Gaining their first in-game experience of the year at the Ivy Scrimmages this weekend, both the men’s and women’s squash teams proved that they can compete at a high level.

The men’s team won its first two matches, but lost to Harvard in the championship of the tournament. The women’s team defeated Penn in a consolation match to finish third after falling to Harvard in the semifinal round.

“We’re pretty happy with [our performance],” men’s captain Eric Caine ’14 said. “We outperformed people’s expectations, but at the same time, we have areas to improve on.”

All Ancient Eight schools compete in the single-elimination tournament, held this year at Yale, every Fall. As its name implies, the event does not count towards any of the schools’ records, but allows teams to estimate the progress of their training.

Both Bulldog squads surpassed expectations at the Scrimmages, as the men’s and women’s teams were seeded third and fourth, respectively, based on preseason rankings by the Collegiate Squash Association.

David Talbott, who serves as head coach for both Yale teams, said that the men’s performance was especially surprising because the team graduated its top three players last season. He credited freshmen Kah Wah Cheong ’17, Thomas Dembinski ’17 and Liam McClintock ’17 for the squad’s quick rebound.

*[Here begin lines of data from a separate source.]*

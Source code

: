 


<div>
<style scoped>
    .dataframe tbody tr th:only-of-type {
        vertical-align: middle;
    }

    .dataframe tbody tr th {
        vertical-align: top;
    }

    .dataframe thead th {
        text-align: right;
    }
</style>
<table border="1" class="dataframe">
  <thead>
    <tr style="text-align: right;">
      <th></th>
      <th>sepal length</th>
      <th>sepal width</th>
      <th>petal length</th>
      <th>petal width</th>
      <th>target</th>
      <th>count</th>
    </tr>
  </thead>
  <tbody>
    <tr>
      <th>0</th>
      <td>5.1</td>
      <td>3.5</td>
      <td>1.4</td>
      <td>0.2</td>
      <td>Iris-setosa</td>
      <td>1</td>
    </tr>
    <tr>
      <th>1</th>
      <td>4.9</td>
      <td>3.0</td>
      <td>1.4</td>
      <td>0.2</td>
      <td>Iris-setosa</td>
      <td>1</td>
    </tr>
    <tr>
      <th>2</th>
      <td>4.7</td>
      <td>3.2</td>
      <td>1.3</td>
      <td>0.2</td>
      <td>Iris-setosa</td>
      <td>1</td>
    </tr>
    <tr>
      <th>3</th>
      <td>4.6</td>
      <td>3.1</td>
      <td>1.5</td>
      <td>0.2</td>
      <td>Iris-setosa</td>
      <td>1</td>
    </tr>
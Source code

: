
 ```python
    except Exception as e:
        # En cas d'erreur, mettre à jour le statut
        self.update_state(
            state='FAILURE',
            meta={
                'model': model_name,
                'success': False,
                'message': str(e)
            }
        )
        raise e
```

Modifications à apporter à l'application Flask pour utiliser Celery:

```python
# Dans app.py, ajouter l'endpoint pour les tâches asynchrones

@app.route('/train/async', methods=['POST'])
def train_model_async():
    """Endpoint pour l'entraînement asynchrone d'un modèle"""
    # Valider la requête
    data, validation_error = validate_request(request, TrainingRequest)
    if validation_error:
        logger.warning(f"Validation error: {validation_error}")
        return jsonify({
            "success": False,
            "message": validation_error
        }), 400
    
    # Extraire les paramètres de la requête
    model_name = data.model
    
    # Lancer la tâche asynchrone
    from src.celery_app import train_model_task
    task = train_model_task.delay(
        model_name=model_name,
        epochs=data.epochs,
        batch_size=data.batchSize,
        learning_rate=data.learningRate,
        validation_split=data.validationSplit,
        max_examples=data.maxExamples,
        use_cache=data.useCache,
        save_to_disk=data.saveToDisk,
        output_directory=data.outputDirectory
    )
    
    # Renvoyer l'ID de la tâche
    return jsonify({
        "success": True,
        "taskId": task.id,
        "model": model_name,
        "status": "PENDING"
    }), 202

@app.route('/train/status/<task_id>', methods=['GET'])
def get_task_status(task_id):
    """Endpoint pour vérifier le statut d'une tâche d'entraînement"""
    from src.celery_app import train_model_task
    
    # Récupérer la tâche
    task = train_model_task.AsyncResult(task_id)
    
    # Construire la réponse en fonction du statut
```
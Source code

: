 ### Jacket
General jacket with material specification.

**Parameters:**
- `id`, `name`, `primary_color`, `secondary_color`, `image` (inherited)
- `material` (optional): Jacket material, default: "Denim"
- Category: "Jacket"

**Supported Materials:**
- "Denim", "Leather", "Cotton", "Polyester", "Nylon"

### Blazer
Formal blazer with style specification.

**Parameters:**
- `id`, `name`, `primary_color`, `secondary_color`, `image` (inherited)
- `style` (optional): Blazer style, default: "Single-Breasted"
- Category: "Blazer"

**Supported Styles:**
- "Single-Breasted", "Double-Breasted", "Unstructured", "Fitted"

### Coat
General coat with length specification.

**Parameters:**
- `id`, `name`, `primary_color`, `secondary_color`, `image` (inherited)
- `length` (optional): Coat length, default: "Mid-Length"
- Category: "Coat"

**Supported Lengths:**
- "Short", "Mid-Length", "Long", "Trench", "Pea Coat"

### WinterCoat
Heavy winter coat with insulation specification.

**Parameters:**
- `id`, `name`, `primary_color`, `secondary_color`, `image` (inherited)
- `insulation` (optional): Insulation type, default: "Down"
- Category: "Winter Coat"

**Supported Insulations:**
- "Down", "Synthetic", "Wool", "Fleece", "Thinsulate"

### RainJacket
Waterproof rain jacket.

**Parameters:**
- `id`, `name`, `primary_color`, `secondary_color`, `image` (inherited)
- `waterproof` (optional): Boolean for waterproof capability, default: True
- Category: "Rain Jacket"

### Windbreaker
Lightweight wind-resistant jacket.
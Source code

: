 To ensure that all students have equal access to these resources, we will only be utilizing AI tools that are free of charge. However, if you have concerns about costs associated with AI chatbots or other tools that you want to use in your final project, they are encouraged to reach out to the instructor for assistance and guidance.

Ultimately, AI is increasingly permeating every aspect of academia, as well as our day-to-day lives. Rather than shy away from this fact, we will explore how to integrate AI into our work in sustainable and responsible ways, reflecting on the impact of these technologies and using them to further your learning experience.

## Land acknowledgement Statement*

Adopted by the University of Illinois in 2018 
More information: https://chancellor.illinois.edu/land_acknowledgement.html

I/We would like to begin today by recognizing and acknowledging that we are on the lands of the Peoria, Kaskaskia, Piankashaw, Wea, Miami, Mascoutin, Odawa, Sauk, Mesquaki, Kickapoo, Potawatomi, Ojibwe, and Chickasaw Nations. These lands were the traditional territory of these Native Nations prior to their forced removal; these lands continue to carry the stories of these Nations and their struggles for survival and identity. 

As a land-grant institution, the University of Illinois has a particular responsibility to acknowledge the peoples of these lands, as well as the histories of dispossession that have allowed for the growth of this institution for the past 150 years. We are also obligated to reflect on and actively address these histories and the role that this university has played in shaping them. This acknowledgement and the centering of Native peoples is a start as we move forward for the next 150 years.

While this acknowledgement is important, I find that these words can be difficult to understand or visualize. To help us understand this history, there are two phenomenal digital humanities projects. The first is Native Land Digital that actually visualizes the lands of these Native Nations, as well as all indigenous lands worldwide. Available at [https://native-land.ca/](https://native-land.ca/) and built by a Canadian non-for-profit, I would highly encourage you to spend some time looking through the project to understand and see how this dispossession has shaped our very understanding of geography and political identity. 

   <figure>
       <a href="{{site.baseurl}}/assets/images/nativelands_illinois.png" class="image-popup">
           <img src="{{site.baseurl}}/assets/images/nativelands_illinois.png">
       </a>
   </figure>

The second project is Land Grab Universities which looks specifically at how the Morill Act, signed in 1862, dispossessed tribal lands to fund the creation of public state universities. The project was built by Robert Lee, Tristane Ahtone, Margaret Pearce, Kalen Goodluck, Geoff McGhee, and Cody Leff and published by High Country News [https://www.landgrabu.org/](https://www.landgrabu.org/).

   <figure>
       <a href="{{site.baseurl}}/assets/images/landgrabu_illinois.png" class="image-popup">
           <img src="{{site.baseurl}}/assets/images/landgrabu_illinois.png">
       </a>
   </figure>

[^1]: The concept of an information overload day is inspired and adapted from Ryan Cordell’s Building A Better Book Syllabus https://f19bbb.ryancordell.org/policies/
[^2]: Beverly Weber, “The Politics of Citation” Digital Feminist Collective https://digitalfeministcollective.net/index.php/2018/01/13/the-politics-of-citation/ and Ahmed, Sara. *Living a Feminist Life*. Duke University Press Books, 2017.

“This year was looking to be a bit of a rebuilding year,” Talbott said. “But the freshmen really stepped up, and maybe exceeded expectations in terms of where they are at this point.”

Throughout the weekend, Neil Martin ’14 was particularly strong for the Yale men, winning all three of his matches against Columbia, Princeton and Harvard. In his Princeton matchup, Martin swept an opponent who had defeated him 3–0 just a week before in an individual tournament.

For the women, No. 2 Kim Hay ’14 and No. 4 Issey Norman-Ross ’15 also went undefeated during the weekend. Hay was cleared to play just a month ago after injuring her Achilles tendon this past January.

The Eli women made a statement in their opening game with a perfect sweep of fifth-seeded Cornell, the sixth ranked team in the CSA rankings.

The men showed similar domination in the first round of the tournament, defeating sixth-seeded Columbia 7–2. The team’s only losses were at the top of the ladder, as Cheong and Dembinski fell to brothers Ramit Tandon and Rishi Tandon at numbers one and two, respectively. Ramit Tandon is ranked third individually in the country by the CSA.

In the women’s tournament, Yale moved on to play Harvard, last year’s CSA champion and the first ranked team in the preseason. The Bulldogs again proved their strength in a remarkably close match, but finished with a 5–4 loss.

Millie Tomlinson ’14, playing at the number one position, lost an extremely close match to Harvard’s Amanda Sobhy, who is undefeated in her college career.

“[Tomlinson] played incredibly,” Fast said. “Each game was so tight until the very end, and I think she might have surprised herself a little.”

The men’s team played second-seeded Princeton in the semifinals with a chance to make the finals in six consecutive Ivy Scrimmages. With seven matches completed, the Bulldogs held a slim 4–3 advantage.

Caine took his opponent to five games at the number seven spot. The final game was tied 8–8 when Caine scored three points in a row to win the game — and clinch the match — for Yale.

“At some point, when it’s eight-all in the last game of a match, it just comes down to who wants to win more,” Caine said. “Both people are equally tired and clearly, your skill levels are pretty similar. I just told myself I wasn’t going to lose.”

On Sunday, the tournament’s second day, the Yale women moved on to the third place match against third-seeded Penn, a team that defeated Yale 7–2 at the tournament and 8–1 in the regular season last year. Seeking revenge, the Bulldogs quickly took care of their opponent with a 7–2 upset victory.

In the women’s championship, the Crimson lost to Princeton in an upset.

The men’s team entered the championship match against Harvard with a disadvantage, as Caine needed to leave campus for personal reasons on Sunday, and No. 6 McClintock was out because of a back injury.

Dembinski, Martin and Zac Leman ’16 won their matches at numbers two, three and four, respectively. Talbott said that Dembinski’s 3–1 victory over Harvard co-captain Gary Power was particularly impressive.

“Nobody thought [Dembinski] was going to be in that match,” Talbott said. “I think that was the biggest upset of the weekend.”

But Yale, lacking depth without Caine and McClintock, ultimately fell 6–3 to give Harvard the tournament championship.

Caine said that the team outperformed people’s expectations in the match but still has room for improvement before the season begins next month.

“We need to continue to get fitter and stronger,” Caine said. “We’re all always working to get better.”

The Eli men and women will open their seasons at Williams on Dec. 6.